TRY IT =>
Copy exactly the lines from the start of the material through the line with "- **🔬 Research". Pictures stay out of the copy.

= Beginning of Section =

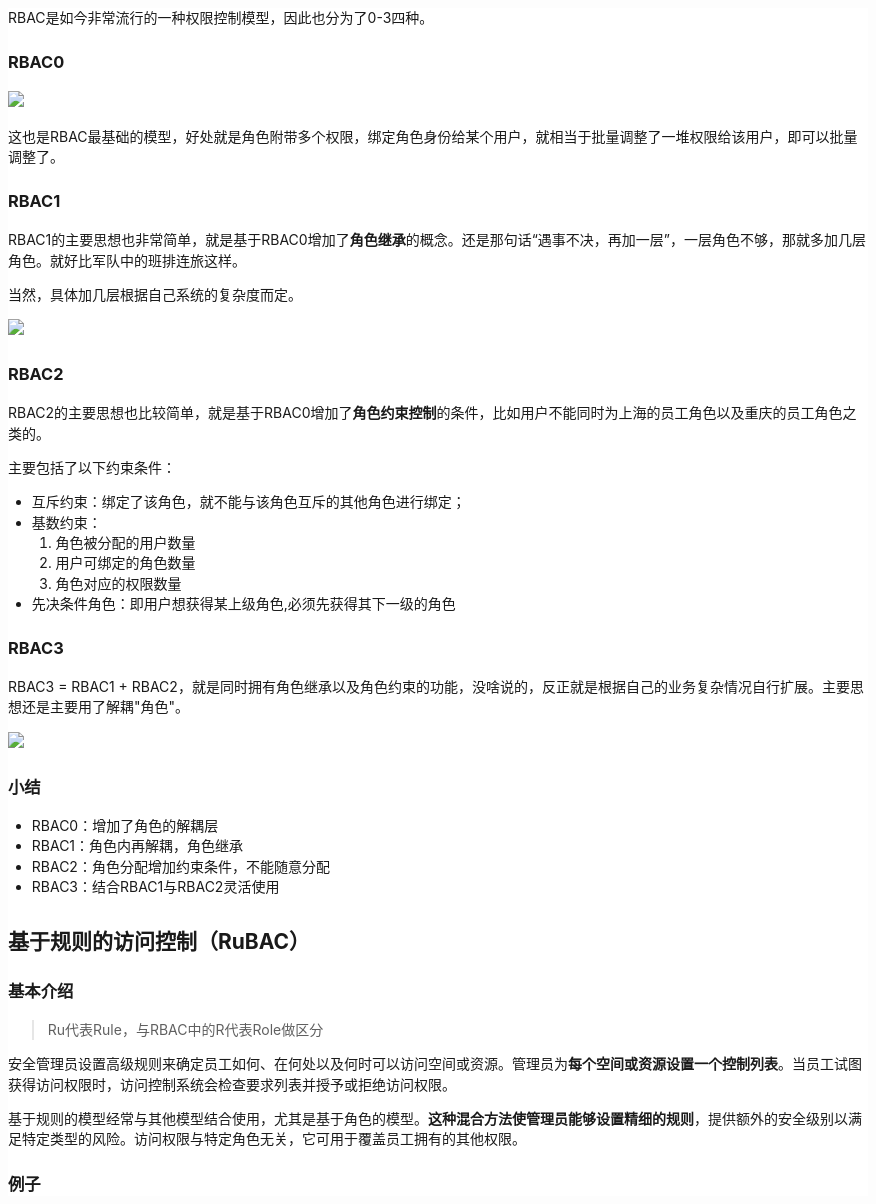 RBAC是如今非常流行的一种权限控制模型，因此也分为了0-3四种。

### RBAC0

![](https://oss.justin3go.com/blogs/RBAC%E5%9F%BA%E6%9C%AC%E6%80%9D%E6%83%B3%E6%A6%82%E8%BF%B0.png)

这也是RBAC最基础的模型，好处就是角色附带多个权限，绑定角色身份给某个用户，就相当于批量调整了一堆权限给该用户，即可以批量调整了。

### RBAC1

RBAC1的主要思想也非常简单，就是基于RBAC0增加了**角色继承**的概念。还是那句话“遇事不决，再加一层”，一层角色不够，那就多加几层角色。就好比军队中的班排连旅这样。

当然，具体加几层根据自己系统的复杂度而定。

![](https://oss.justin3go.com/blogs/RBAC1%E7%9A%84%E5%9F%BA%E6%9C%AC%E6%80%9D%E6%83%B3%E6%A6%82%E8%BF%B0.png)

### RBAC2

RBAC2的主要思想也比较简单，就是基于RBAC0增加了**角色约束控制**的条件，比如用户不能同时为上海的员工角色以及重庆的员工角色之类的。

主要包括了以下约束条件：

- 互斥约束：绑定了该角色，就不能与该角色互斥的其他角色进行绑定；
- 基数约束：
	1. 角色被分配的用户数量
	2. 用户可绑定的角色数量
	3. 角色对应的权限数量
- 先决条件角色：即用户想获得某上级角色,必须先获得其下一级的角色

### RBAC3

RBAC3 = RBAC1 + RBAC2，就是同时拥有角色继承以及角色约束的功能，没啥说的，反正就是根据自己的业务复杂情况自行扩展。主要思想还是主要用了解耦"角色"。

![](https://oss.justin3go.com/blogs/RBAC3%E8%A1%A8%E6%83%85%E5%8C%85.png)

### 小结

- RBAC0：增加了角色的解耦层
- RBAC1：角色内再解耦，角色继承
- RBAC2：角色分配增加约束条件，不能随意分配
- RBAC3：结合RBAC1与RBAC2灵活使用

## 基于规则的访问控制（RuBAC）

### 基本介绍

> Ru代表Rule，与RBAC中的R代表Role做区分

安全管理员设置高级规则来确定员工如何、在何处以及何时可以访问空间或资源。管理员为**每个空间或资源设置一个控制列表**。当员工试图获得访问权限时，访问控制系统会检查要求列表并授予或拒绝访问权限。

基于规则的模型经常与其他模型结合使用，尤其是基于角色的模型。**这种混合方法使管理员能够设置精细的规则**，提供额外的安全级别以满足特定类型的风险。访问权限与特定角色无关，它可用于覆盖员工拥有的其他权限。

### 例子
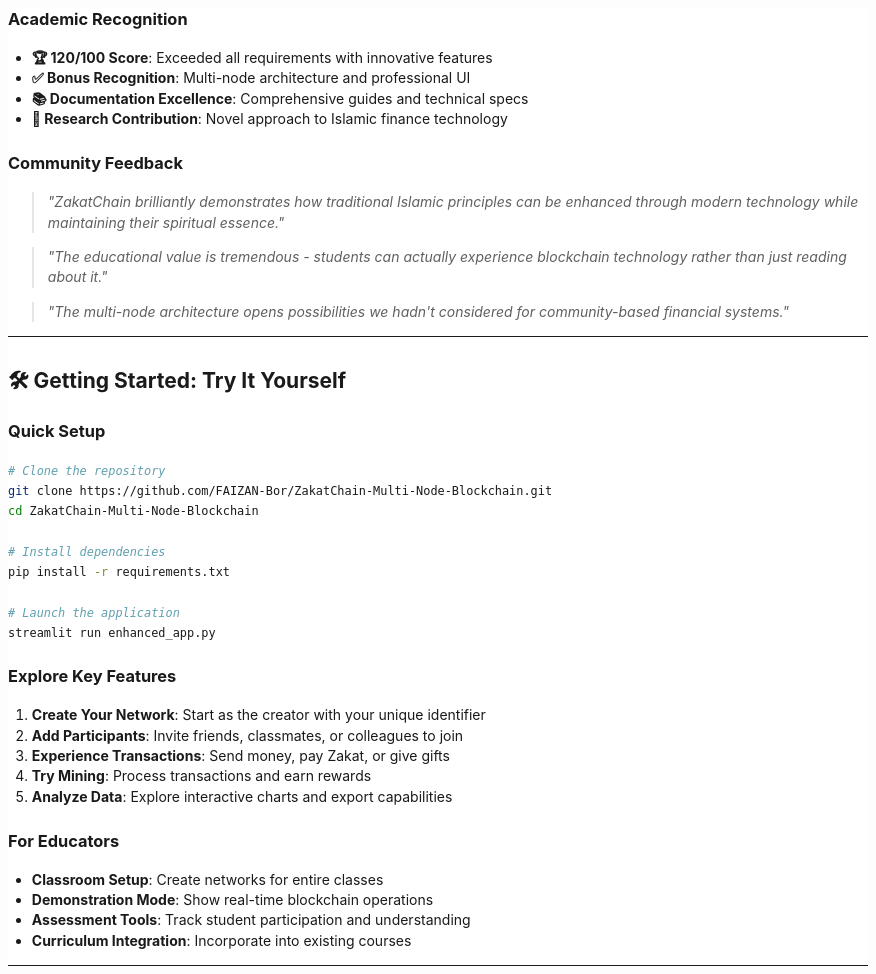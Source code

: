 ### Academic Recognition

- **🏆 120/100 Score**: Exceeded all requirements with innovative features
- **✅ Bonus Recognition**: Multi-node architecture and professional UI
- **📚 Documentation Excellence**: Comprehensive guides and technical specs
- **🔬 Research Contribution**: Novel approach to Islamic finance technology

### Community Feedback

> *"ZakatChain brilliantly demonstrates how traditional Islamic principles can be enhanced through modern technology while maintaining their spiritual essence."*

> *"The educational value is tremendous - students can actually experience blockchain technology rather than just reading about it."*

> *"The multi-node architecture opens possibilities we hadn't considered for community-based financial systems."*

---

## 🛠️ Getting Started: Try It Yourself

### Quick Setup

```bash
# Clone the repository
git clone https://github.com/FAIZAN-Bor/ZakatChain-Multi-Node-Blockchain.git
cd ZakatChain-Multi-Node-Blockchain

# Install dependencies
pip install -r requirements.txt

# Launch the application
streamlit run enhanced_app.py
```

### Explore Key Features

1. **Create Your Network**: Start as the creator with your unique identifier
2. **Add Participants**: Invite friends, classmates, or colleagues to join
3. **Experience Transactions**: Send money, pay Zakat, or give gifts
4. **Try Mining**: Process transactions and earn rewards
5. **Analyze Data**: Explore interactive charts and export capabilities

### For Educators

- **Classroom Setup**: Create networks for entire classes
- **Demonstration Mode**: Show real-time blockchain operations
- **Assessment Tools**: Track student participation and understanding
- **Curriculum Integration**: Incorporate into existing courses

---
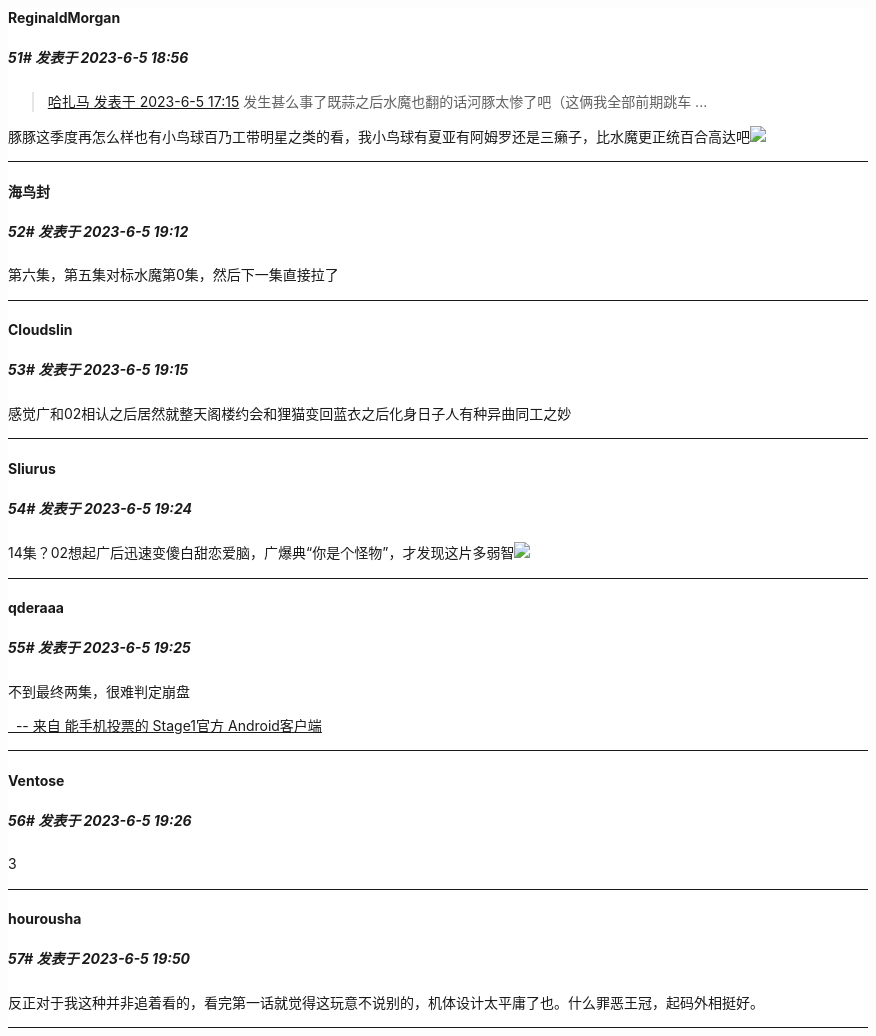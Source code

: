 ####  ReginaldMorgan  
##### 51#       发表于 2023-6-5 18:56

<blockquote><a href="httphttps://bbs.saraba1st.com/2b/forum.php?mod=redirect&amp;goto=findpost&amp;pid=61137738&amp;ptid=2138509" target="_blank">哈扎马 发表于 2023-6-5 17:15</a>
发生甚么事了既蒜之后水魔也翻的话河豚太惨了吧（这俩我全部前期跳车 ...</blockquote>
豚豚这季度再怎么样也有小鸟球百乃工带明星之类的看，我小鸟球有夏亚有阿姆罗还是三癞子，比水魔更正统百合高达吧<img src="https://static.saraba1st.com/image/smiley/face2017/067.png" referrerpolicy="no-referrer">

*****

####  海鸟封  
##### 52#       发表于 2023-6-5 19:12

第六集，第五集对标水魔第0集，然后下一集直接拉了

*****

####  Cloudslin  
##### 53#       发表于 2023-6-5 19:15

感觉广和02相认之后居然就整天阁楼约会和狸猫变回蓝衣之后化身日子人有种异曲同工之妙

*****

####  Sliurus  
##### 54#       发表于 2023-6-5 19:24

14集？02想起广后迅速变傻白甜恋爱脑，广爆典“你是个怪物”，才发现这片多弱智<img src="https://static.saraba1st.com/image/smiley/face2017/067.png" referrerpolicy="no-referrer">

*****

####  qderaaa  
##### 55#       发表于 2023-6-5 19:25

不到最终两集，很难判定崩盘

[  -- 来自 能手机投票的 Stage1官方 Android客户端](https://www.coolapk.com/apk/140634)

*****

####  Ventose  
##### 56#       发表于 2023-6-5 19:26

3

*****

####  hourousha  
##### 57#       发表于 2023-6-5 19:50

反正对于我这种并非追着看的，看完第一话就觉得这玩意不说别的，机体设计太平庸了也。什么罪恶王冠，起码外相挺好。

*****

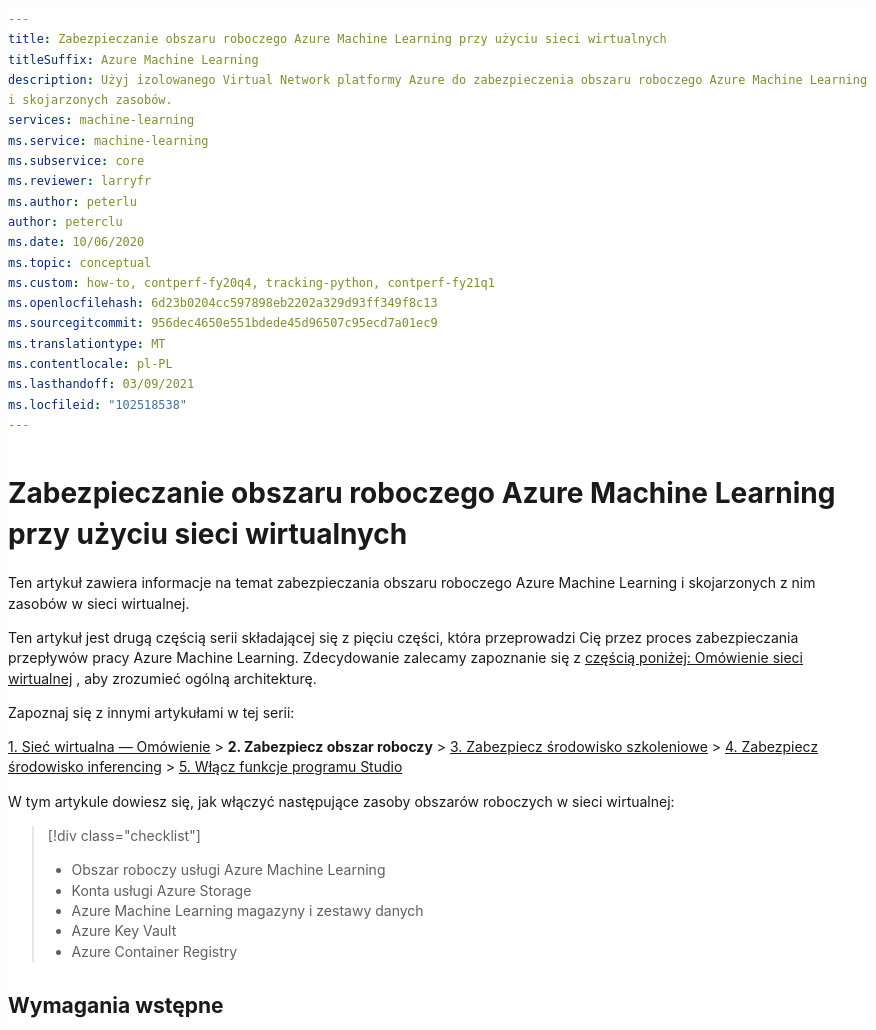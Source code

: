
 ```yaml
---
title: Zabezpieczanie obszaru roboczego Azure Machine Learning przy użyciu sieci wirtualnych
titleSuffix: Azure Machine Learning
description: Użyj izolowanego Virtual Network platformy Azure do zabezpieczenia obszaru roboczego Azure Machine Learning i skojarzonych zasobów.
services: machine-learning
ms.service: machine-learning
ms.subservice: core
ms.reviewer: larryfr
ms.author: peterlu
author: peterclu
ms.date: 10/06/2020
ms.topic: conceptual
ms.custom: how-to, contperf-fy20q4, tracking-python, contperf-fy21q1
ms.openlocfilehash: 6d23b0204cc597898eb2202a329d93ff349f8c13
ms.sourcegitcommit: 956dec4650e551bdede45d96507c95ecd7a01ec9
ms.translationtype: MT
ms.contentlocale: pl-PL
ms.lasthandoff: 03/09/2021
ms.locfileid: "102518538"
---
```

# <a name="secure-an-azure-machine-learning-workspace-with-virtual-networks"></a>Zabezpieczanie obszaru roboczego Azure Machine Learning przy użyciu sieci wirtualnych

Ten artykuł zawiera informacje na temat zabezpieczania obszaru roboczego Azure Machine Learning i skojarzonych z nim zasobów w sieci wirtualnej.

Ten artykuł jest drugą częścią serii składającej się z pięciu części, która przeprowadzi Cię przez proces zabezpieczania przepływów pracy Azure Machine Learning. Zdecydowanie zalecamy zapoznanie się z [częścią poniżej: Omówienie sieci wirtualnej](how-to-network-security-overview.md) , aby zrozumieć ogólną architekturę. 

Zapoznaj się z innymi artykułami w tej serii:

[1. Sieć wirtualna — Omówienie](how-to-network-security-overview.md)  >  **2. Zabezpiecz obszar roboczy**  >  [3. Zabezpiecz środowisko szkoleniowe](how-to-secure-training-vnet.md)  >  [4. Zabezpiecz środowisko inferencing](how-to-secure-inferencing-vnet.md)  >  [5. Włącz funkcje programu Studio](how-to-enable-studio-virtual-network.md)

W tym artykule dowiesz się, jak włączyć następujące zasoby obszarów roboczych w sieci wirtualnej:
> [!div class="checklist"]
> - Obszar roboczy usługi Azure Machine Learning
> - Konta usługi Azure Storage
> - Azure Machine Learning magazyny i zestawy danych
> - Azure Key Vault
> - Azure Container Registry

## <a name="prerequisites"></a>Wymagania wstępne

= End of Section =

RESPONSE TO THIS EXERCISE =>
 RBAC是如今非常流行的一种权限控制模型，因此也分为了0-3四种。

### RBAC0

![](https://oss.justin3go.com/blogs/RBAC%E5%9F%BA%E6%9C%AC%E6%80%9D%E6%83%B3%E6%A6%82%E8%BF%B0.png)

这也是RBAC最基础的模型，好处就是角色附带多个权限，绑定角色身份给某个用户，就相当于批量调整了一堆权限给该用户，即可以批量调整了。

### RBAC1

RBAC1的主要思想也非常简单，就是基于RBAC0增加了**角色继承**的概念。还是那句话“遇事不决，再加一层”，一层角色不够，那就多加几层角色。就好比军队中的班排连旅这样。

当然，具体加几层根据自己系统的复杂度而定。

![](https://oss.justin3go.com/blogs/RBAC1%E7%9A%84%E5%9F%BA%E6%9C%AC%E6%80%9D%E6%83%B3%E6%A6%82%E8%BF%B0.png)

### RBAC2

RBAC2的主要思想也比较简单，就是基于RBAC0增加了**角色约束控制**的条件，比如用户不能同时为上海的员工角色以及重庆的员工角色之类的。

主要包括了以下约束条件：

- 互斥约束：绑定了该角色，就不能与该角色互斥的其他角色进行绑定；
- 基数约束：
	1. 角色被分配的用户数量
	2. 用户可绑定的角色数量
	3. 角色对应的权限数量
- 先决条件角色：即用户想获得某上级角色,必须先获得其下一级的角色

### RBAC3

RBAC3 = RBAC1 + RBAC2，就是同时拥有角色继承以及角色约束的功能，没啥说的，反正就是根据自己的业务复杂情况自行扩展。主要思想还是主要用了解耦"角色"。

![](https://oss.justin3go.com/blogs/RBAC3%E8%A1%A8%E6%83%85%E5%8C%85.png)

### 小结

- RBAC0：增加了角色的解耦层
- RBAC1：角色内再解耦，角色继承
- RBAC2：角色分配增加约束条件，不能随意分配
- RBAC3：结合RBAC1与RBAC2灵活使用

## 基于规则的访问控制（RuBAC）

### 基本介绍

> Ru代表Rule，与RBAC中的R代表Role做区分

安全管理员设置高级规则来确定员工如何、在何处以及何时可以访问空间或资源。管理员为**每个空间或资源设置一个控制列表**。当员工试图获得访问权限时，访问控制系统会检查要求列表并授予或拒绝访问权限。

基于规则的模型经常与其他模型结合使用，尤其是基于角色的模型。**这种混合方法使管理员能够设置精细的规则**，提供额外的安全级别以满足特定类型的风险。访问权限与特定角色无关，它可用于覆盖员工拥有的其他权限。

### 例子
Source code

: ### Academic Recognition

- **🏆 120/100 Score**: Exceeded all requirements with innovative features
- **✅ Bonus Recognition**: Multi-node architecture and professional UI
- **📚 Documentation Excellence**: Comprehensive guides and technical specs
- **🔬 Research Contribution**: Novel approach to Islamic finance technology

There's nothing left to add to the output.